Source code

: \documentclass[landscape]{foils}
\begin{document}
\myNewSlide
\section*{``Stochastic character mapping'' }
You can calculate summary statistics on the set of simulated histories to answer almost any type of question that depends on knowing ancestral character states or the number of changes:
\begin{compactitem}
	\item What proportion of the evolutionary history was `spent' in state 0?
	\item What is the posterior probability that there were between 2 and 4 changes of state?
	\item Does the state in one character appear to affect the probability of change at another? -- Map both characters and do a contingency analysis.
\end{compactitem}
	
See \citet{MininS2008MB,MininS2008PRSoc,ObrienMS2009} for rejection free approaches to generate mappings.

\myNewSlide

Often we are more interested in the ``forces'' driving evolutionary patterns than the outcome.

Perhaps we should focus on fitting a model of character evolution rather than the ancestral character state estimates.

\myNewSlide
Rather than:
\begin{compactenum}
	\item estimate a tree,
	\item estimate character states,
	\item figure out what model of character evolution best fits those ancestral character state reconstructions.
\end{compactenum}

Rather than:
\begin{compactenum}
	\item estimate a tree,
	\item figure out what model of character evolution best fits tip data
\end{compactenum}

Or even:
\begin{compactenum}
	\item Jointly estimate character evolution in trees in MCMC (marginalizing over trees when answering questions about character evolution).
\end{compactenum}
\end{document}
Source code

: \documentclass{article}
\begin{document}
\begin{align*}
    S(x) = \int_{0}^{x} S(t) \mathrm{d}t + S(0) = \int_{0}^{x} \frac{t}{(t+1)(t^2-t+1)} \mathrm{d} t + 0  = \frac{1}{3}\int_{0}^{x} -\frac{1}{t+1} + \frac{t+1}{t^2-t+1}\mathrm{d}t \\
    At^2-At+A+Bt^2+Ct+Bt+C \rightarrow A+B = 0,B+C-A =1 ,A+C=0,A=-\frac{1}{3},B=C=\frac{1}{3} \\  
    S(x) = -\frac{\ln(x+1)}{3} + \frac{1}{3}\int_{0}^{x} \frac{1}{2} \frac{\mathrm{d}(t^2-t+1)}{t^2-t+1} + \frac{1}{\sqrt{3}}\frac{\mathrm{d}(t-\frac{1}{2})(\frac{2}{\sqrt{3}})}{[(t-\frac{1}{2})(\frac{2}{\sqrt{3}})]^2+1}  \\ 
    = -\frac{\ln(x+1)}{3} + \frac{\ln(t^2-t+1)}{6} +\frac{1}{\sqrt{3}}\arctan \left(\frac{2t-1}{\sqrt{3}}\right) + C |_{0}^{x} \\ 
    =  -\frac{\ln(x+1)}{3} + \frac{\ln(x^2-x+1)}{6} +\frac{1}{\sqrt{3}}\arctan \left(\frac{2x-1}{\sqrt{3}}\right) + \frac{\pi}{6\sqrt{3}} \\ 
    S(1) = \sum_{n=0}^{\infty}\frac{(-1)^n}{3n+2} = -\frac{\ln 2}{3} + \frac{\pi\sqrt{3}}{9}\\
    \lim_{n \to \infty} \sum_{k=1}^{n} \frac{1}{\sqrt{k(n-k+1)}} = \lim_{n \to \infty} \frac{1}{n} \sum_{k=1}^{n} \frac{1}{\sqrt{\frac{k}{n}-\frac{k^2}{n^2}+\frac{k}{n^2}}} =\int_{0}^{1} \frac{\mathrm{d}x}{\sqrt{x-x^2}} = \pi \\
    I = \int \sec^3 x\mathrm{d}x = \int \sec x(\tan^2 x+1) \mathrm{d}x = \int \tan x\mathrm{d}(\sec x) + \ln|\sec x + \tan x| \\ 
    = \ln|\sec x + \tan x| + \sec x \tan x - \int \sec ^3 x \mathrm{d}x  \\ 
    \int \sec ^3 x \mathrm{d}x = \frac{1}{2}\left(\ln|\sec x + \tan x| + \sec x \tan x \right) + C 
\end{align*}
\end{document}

----------------

* EXERCISE AIM
Return every line above that contains the word "best".

* EXERCISE SOLUTION
	\item figure out what model of character evolution best fits those ancestral character state reconstructions.
	\item figure out what model of character evolution best fits tip data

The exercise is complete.